Extracted records:
::::::::::

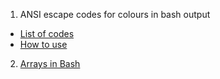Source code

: 1. ANSI escape codes for colours in bash output
  * [ List of codes ](https://en.wikipedia.org/wiki/ANSI_escape_code#Colors)
  * [ How to use ](https://stackoverflow.com/questions/5947742/how-to-change-the-output-color-of-echo-in-linux)

2. [Arrays in Bash](http://www.thegeekstuff.com/2010/06/bash-array-tutorial/)
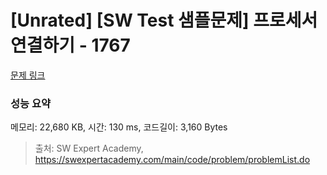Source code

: # [Unrated] [SW Test 샘플문제] 프로세서 연결하기 - 1767 

[문제 링크](https://swexpertacademy.com/main/code/problem/problemDetail.do?contestProbId=AV4suNtaXFEDFAUf) 

### 성능 요약

메모리: 22,680 KB, 시간: 130 ms, 코드길이: 3,160 Bytes



> 출처: SW Expert Academy, https://swexpertacademy.com/main/code/problem/problemList.do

::::::::::

What is needed: Filter by the word "https": copy every line of the data that holds it.

Answer for the task:
  * [ List of codes ](https://en.wikipedia.org/wiki/ANSI_escape_code#Colors)
  * [ How to use ](https://stackoverflow.com/questions/5947742/how-to-change-the-output-color-of-echo-in-linux)
[문제 링크](https://swexpertacademy.com/main/code/problem/problemDetail.do?contestProbId=AV4suNtaXFEDFAUf) 
> 출처: SW Expert Academy, https://swexpertacademy.com/main/code/problem/problemList.do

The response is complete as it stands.